There are several components to the Write Action:

• AssemblyName = Lists the DLL which contains the Windows Workflow being triggered.
• WorkflowTypeName = The name of the specific workflow being triggered.
• WorkflowParameters = Used to define the workflow’s inputs and set data values for those inputs.

In Service Manager 2012, the workflow used for Notification Subscriptions is called “Microsoft.EnterpriseManagement.Notifications.Workflows.SendNotificationsActivity”, and it can be found in the Microsoft.EnterpriseManagement.Notifications.Workflows.dll.

There are five parameters which Service Manager passes into the workflow engine for this type of workflow. The first three, “SubscriptionID”, “DataItems”, and “InstanceIds”, are populated dynamically by the data source. This is done via the $Data and $MPElement variables. These are able to dynamically enter data based on the given trigger and their usage is explained on TechNet here: http://msdn.microsoft.com/en-us/library/hh964966.aspx.

The final parameter, “PrimaryUserRelationships”, is also dynamically populated via the undocumented $Context variable and lists the target user relationship to use when selecting which user to notify via email.

The fourth parameter, however, called “TemplateIds”, lists the GUID of the notification template to use when formatting the email. Because content in unsealed management packs is given a randomly generated GUID upon creation or import, this value will be unique in every separate Service Manager implementation. This is why the general instruction for configuring relationship subscriptions is to simply look up the GUID of the appropriate notification template in your environment and update the XML appropriately.

As stated above, our desire was to create a management pack containing these relationship subscriptions which would require zero XML editing in order to accelerate deployment. As such, the “TemplateIds”’s use of a GUID poses two problems for us – first, because the GUID will be different everywhere, it is impossible to enter a GUID and have the management pack be imported into a new environment without updating XML. Second, because our notification templates are located within the same management pack as our subscriptions, they won’t even have GUIDs assigned to them yet and thus there is no way to look up the appropriate GUID for the job.

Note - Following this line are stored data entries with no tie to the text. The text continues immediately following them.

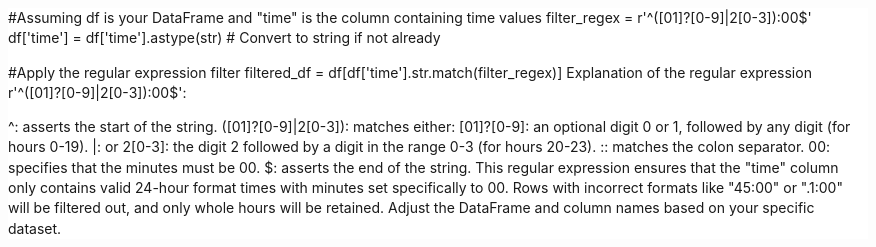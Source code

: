 #Assuming df is your DataFrame and "time" is the column containing time values
filter_regex = r'^([01]?[0-9]|2[0-3]):00$'
df['time'] = df['time'].astype(str)  # Convert to string if not already

#Apply the regular expression filter
filtered_df = df[df['time'].str.match(filter_regex)]
Explanation of the regular expression r'^([01]?[0-9]|2[0-3]):00$':

^: asserts the start of the string.
([01]?[0-9]|2[0-3]): matches either:
[01]?[0-9]: an optional digit 0 or 1, followed by any digit (for hours 0-19).
|: or
2[0-3]: the digit 2 followed by a digit in the range 0-3 (for hours 20-23).
:: matches the colon separator.
00: specifies that the minutes must be 00.
$: asserts the end of the string.
This regular expression ensures that the "time" column only contains valid 24-hour format times with minutes set specifically to 00. Rows with incorrect formats like "45:00" or ".1:00" will be filtered out, and only whole hours will be retained. Adjust the DataFrame and column names based on your specific dataset.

This “problem” can be resolved by use of the same variable notation used above – the $MPElement variable. Because our notification templates are located in the same management pack, we have no issues with referencing them. Instead, all we need to do is enter the appropriate $MPElement variable referencing our notification template’s element ID. The result is this:

Write Action (MP Element)

Note that under “TemplateIds”, the GUID has been replaced with “$MPElement [Name=’NotificationTemplate.IncidentAssignedToUser’]$”. This is the name of the notification template as found further down the same management pack. Here’s what the template looks like:

Notification Template

With the $MPElement entry and the local notification template, this can now be imported into any Service Manager 2012 environment and work immediately without any XML editing. The final, complete code for the relationship subscription looks like this:

Finished RelSub

We went ahead and configured separate relationship subscriptions and notification templates within our management pack for the following relationship changes:

• Incident Affected User
• Incident Assigned To User
• Incident Primary Owner
• Service Request Affected User
• Service Request Assigned To User
• Change Request Assigned To User
• Release Record Assigned To User
• Problem Assigned To User
• Activity Assigned To User

Each subscription is configured to be disabled upon import, ensuring that no notifications are inadvertently sent while notification templates are being customized or due to relationship changes for which the client does not desire notifications. The management pack is unsealed so that notification templates can be customized however is appropriate for the client, though the basic information is included within each template for a quick get-up-and-go project.